Researchers at Radboud University Nijmegen in the Netherlands have succeeded where others have failed, by making their disk from a magnetic alloy of gadolinium, iron, and cobalt. The technique involves utilizing the heat and angular momentum of laser light photons to physically interact with the hard drive. The heat makes changing polarity--thereby storing data--easier. And the polarity of the pulse determines whether a 1 or a 0 is written to the drive. The process allowed researchers to record data to a drive at intervals of 40 femtoseconds, or quadrillionths of a second, according to a paper accepted for publication by Physical Review Letters.

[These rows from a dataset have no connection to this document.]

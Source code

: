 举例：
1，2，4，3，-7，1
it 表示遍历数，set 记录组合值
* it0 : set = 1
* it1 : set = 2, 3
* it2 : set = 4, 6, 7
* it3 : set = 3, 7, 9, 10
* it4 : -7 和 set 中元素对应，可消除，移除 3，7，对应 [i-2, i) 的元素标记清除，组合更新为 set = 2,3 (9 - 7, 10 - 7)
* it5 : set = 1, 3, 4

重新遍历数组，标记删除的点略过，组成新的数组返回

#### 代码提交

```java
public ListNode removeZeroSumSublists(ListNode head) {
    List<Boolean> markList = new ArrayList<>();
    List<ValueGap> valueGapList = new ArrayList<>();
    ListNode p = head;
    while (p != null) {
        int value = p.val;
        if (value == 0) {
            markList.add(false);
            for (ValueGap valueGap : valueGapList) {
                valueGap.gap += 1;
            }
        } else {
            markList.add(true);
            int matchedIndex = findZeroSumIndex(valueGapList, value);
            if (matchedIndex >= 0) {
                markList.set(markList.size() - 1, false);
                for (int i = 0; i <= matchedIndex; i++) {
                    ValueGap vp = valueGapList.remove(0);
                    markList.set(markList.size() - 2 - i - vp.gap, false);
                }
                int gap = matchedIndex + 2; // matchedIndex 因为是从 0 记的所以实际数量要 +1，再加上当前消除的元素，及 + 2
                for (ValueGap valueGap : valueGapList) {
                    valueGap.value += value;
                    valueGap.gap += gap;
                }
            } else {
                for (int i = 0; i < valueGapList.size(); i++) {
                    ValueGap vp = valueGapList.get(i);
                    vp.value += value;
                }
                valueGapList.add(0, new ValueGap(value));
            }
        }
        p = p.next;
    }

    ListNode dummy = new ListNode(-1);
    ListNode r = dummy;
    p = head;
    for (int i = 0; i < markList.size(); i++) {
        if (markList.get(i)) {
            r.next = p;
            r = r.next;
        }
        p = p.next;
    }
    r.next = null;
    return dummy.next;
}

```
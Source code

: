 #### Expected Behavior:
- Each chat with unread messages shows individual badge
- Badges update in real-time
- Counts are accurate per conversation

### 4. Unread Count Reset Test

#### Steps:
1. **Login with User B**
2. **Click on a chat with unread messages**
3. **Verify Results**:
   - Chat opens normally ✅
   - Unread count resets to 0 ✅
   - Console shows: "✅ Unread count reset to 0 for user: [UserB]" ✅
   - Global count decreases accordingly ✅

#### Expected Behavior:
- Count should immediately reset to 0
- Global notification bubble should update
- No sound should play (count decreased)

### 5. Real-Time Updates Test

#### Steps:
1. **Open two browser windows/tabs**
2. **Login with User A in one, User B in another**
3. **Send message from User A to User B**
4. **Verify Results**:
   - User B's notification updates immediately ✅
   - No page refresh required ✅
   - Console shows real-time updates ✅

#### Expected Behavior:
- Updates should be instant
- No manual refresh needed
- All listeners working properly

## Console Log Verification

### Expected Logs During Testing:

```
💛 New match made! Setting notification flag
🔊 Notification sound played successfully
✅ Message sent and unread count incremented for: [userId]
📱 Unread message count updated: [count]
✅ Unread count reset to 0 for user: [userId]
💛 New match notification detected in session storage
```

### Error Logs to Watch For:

The major stumbling block keeping this technology from making its way into mainstream computers is the actual footprint of the laser's pulse on the disk. At roughly five microns, it's significantly larger than the data footprint left by current methods. According to the paper's co-author, physics doctoral candidate Daniel Stanciu, the team is working to get the size down to a much more manageable ten nanometers. He expects a working prototype within the next decade.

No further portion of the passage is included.